* [WORK INSTRUCTION]: Repeat the data exactly, please; no pictures belong in the copy.

* [DATA FOR THIS TASK]:
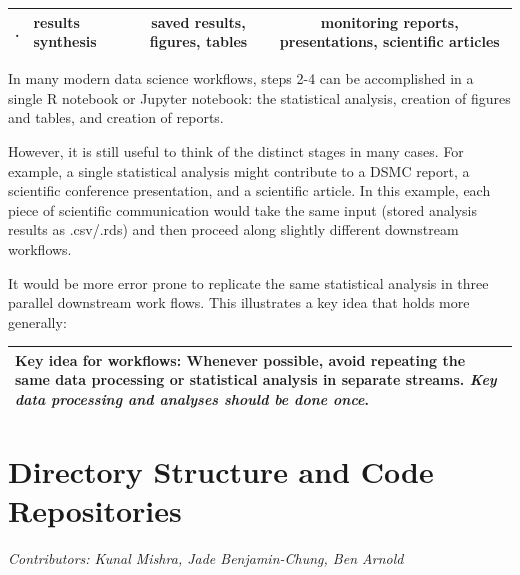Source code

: \documentclass[]{book}
\begin{document}
\begin{longtable}[]{@{}clcc@{}}
\begin{minipage}[t]{0.07\columnwidth}
.\strut
\end{minipage} & \begin{minipage}[t]{0.25\columnwidth}\raggedright
results synthesis\strut
\end{minipage} & \begin{minipage}[t]{0.28\columnwidth}\centering
saved results, figures, tables\strut
\end{minipage} & \begin{minipage}[t]{0.29\columnwidth}\centering
monitoring reports, presentations, scientific articles\strut
\end{minipage}\tabularnewline
\bottomrule
\end{longtable}

In many modern data science workflows, steps 2-4 can be accomplished in a single R notebook or Jupyter notebook: the statistical analysis, creation of figures and tables, and creation of reports.

However, it is still useful to think of the distinct stages in many cases. For example, a single statistical analysis might contribute to a DSMC report, a scientific conference presentation, and a scientific article. In this example, each piece of scientific communication would take the same input (stored analysis results as .csv/.rds) and then proceed along slightly different downstream workflows.

It would be more error prone to replicate the same statistical analysis in three parallel downstream work flows. This illustrates a key idea that holds more generally:

\begin{longtable}[]{@{}l@{}}
\toprule
\endhead
\textbf{Key idea for workflows:} Whenever possible, avoid repeating the same data processing or statistical analysis in separate streams. \emph{Key data processing and analyses should be done once}.\tabularnewline
\bottomrule
\end{longtable}

\hypertarget{directory-structure-and-code-repositories}{%
\chapter{Directory Structure and Code Repositories}\label{directory-structure-and-code-repositories}}

\emph{Contributors: Kunal Mishra, Jade Benjamin-Chung, Ben Arnold}
\end{document}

* [SOLUTION TO THIS EXERCISE]:
Source code

: \documentclass[]{book}
\begin{document}
\begin{longtable}[]{@{}clcc@{}}
\begin{minipage}[t]{0.07\columnwidth}
.\strut
\end{minipage} & \begin{minipage}[t]{0.25\columnwidth}\raggedright
results synthesis\strut
\end{minipage} & \begin{minipage}[t]{0.28\columnwidth}\centering
saved results, figures, tables\strut
\end{minipage} & \begin{minipage}[t]{0.29\columnwidth}\centering
monitoring reports, presentations, scientific articles\strut
\end{minipage}\tabularnewline
\bottomrule
\end{longtable}

In many modern data science workflows, steps 2-4 can be accomplished in a single R notebook or Jupyter notebook: the statistical analysis, creation of figures and tables, and creation of reports.

However, it is still useful to think of the distinct stages in many cases. For example, a single statistical analysis might contribute to a DSMC report, a scientific conference presentation, and a scientific article. In this example, each piece of scientific communication would take the same input (stored analysis results as .csv/.rds) and then proceed along slightly different downstream workflows.

It would be more error prone to replicate the same statistical analysis in three parallel downstream work flows. This illustrates a key idea that holds more generally:

\begin{longtable}[]{@{}l@{}}
\toprule
\endhead
\textbf{Key idea for workflows:} Whenever possible, avoid repeating the same data processing or statistical analysis in separate streams. \emph{Key data processing and analyses should be done once}.\tabularnewline
\bottomrule
\end{longtable}

\hypertarget{directory-structure-and-code-repositories}{%
\chapter{Directory Structure and Code Repositories}\label{directory-structure-and-code-repositories}}

\emph{Contributors: Kunal Mishra, Jade Benjamin-Chung, Ben Arnold}
\end{document}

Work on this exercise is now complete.